If that means that someone has to go in that room on that alert toddler....then so be it. This did not happen to me personally......however I do KNOW for a fact this has happened and is alarmingly common. Not only as a manager and supervisor this is one of my HUGE pet peeves....and was NOT tolerated i the department Iwas in charge of.....I checked alarm's ALL this time the need to be answered within a specific amount of time or there better be a good reason.

So in your opinion, what % of alarms should be turned off? I guess as hospitals try to implement this NPSG, they will be turning off some permanenetly, turning off some or lowering volume certain hours (such as night?)

Specializes in Critical Care, ED, Cath lab, CTPAC,Trauma.

None...no alarm should ever be turned off.....the alarms should be set for each patient. Customized to limit unnecessary alarms. If the alarms are set correctly it will lessen the noise level...the goal is NOT to shut off alarms but make them important to our ears again.

Which alarms depend on your system...for instance...a patient in chronic afib.....can have the "irregular heart rate shut off" and have their rate alarms on and set for whatever your parameters are for that patient. You can customize the alarms for the patient to eliminate unnecessary alarms....the problem here is that people forget to turn them back on for the next patient.

I think that is how we got away form setting them...many took the easy way out and instead of making people adhere to policy and reset the alarms for every patient...an arrhythmia was missed ...so the standard became "leave the alarms alone." When it should have been to keep the staff to task until they learned what is acceptable. The challenge...quality and follow up. It requires work and attention to detail.

I would challenge my staff and check the alarms for all systems have the capability of knowing how long the alarm rang if it was answered/verified and how long that took. Alarms had to be cleared at the end of EVERY SHIFT and documented. The goal would be 95% of acknowledged alarms...I would check them my self.

I would remove leads in rooms...while the patient on a portable eagle and timed them...until they realized I was serious. I am also a believer that every call button is a chest pain or potential code.....call lights get answered. They're ALL of our patients not his patient or their patient. We all bear the responsibility for the patient in our care. I had progressive disciplinary in place for non compliance....for me it has always been NO joke. Those who were chronic violators were addressed. But I always had mock codes as well.
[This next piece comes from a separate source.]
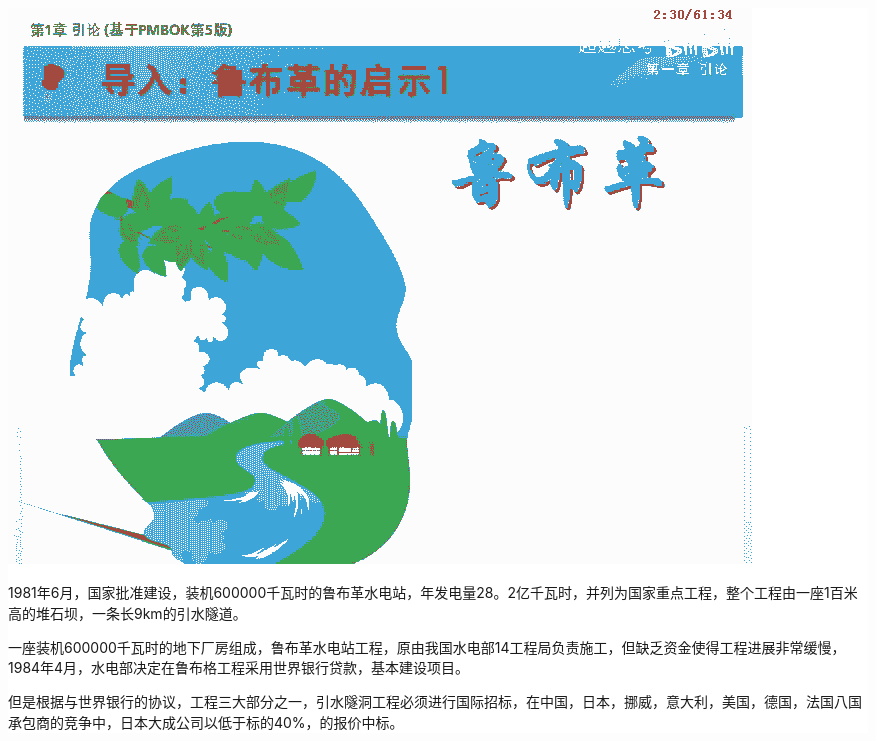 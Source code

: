 ![](img/9ec4a33d0689df414fa715748a20607f_3.png)

1981年6月，国家批准建设，装机600000千瓦时的鲁布革水电站，年发电量28。2亿千瓦时，并列为国家重点工程，整个工程由一座1百米高的堆石坝，一条长9km的引水隧道。

一座装机600000千瓦时的地下厂房组成，鲁布革水电站工程，原由我国水电部14工程局负责施工，但缺乏资金使得工程进展非常缓慢，1984年4月，水电部决定在鲁布格工程采用世界银行贷款，基本建设项目。

但是根据与世界银行的协议，工程三大部分之一，引水隧洞工程必须进行国际招标，在中国，日本，挪威，意大利，美国，德国，法国八国承包商的竞争中，日本大成公司以低于标的40%，的报价中标。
I am always astonished when this discussion gets going that no one ever suggests the A-Number-One factor to address this: BETTER STAFFING. An intelligent and educated RN is the best monitor you have. You don't need IV alarms for completed volumes if you have RNs to check often enough, for example. If you could avoid even IV pump alarms, that would be helpful. And of course Esme's description of how to actually use those functions that come with your arrhythmia monitoring software...your hospital paid good money for them, use them properly. Use your critical thinking skills to explain why.

Specializes in PACU, ED.

I wonder who or what system TJC will approve for adjusting alarm limits. I doubt they would approved of the patient's nurse doing that. I expect them to want alarm limits to be set by physician order considering their stance on medication range orders.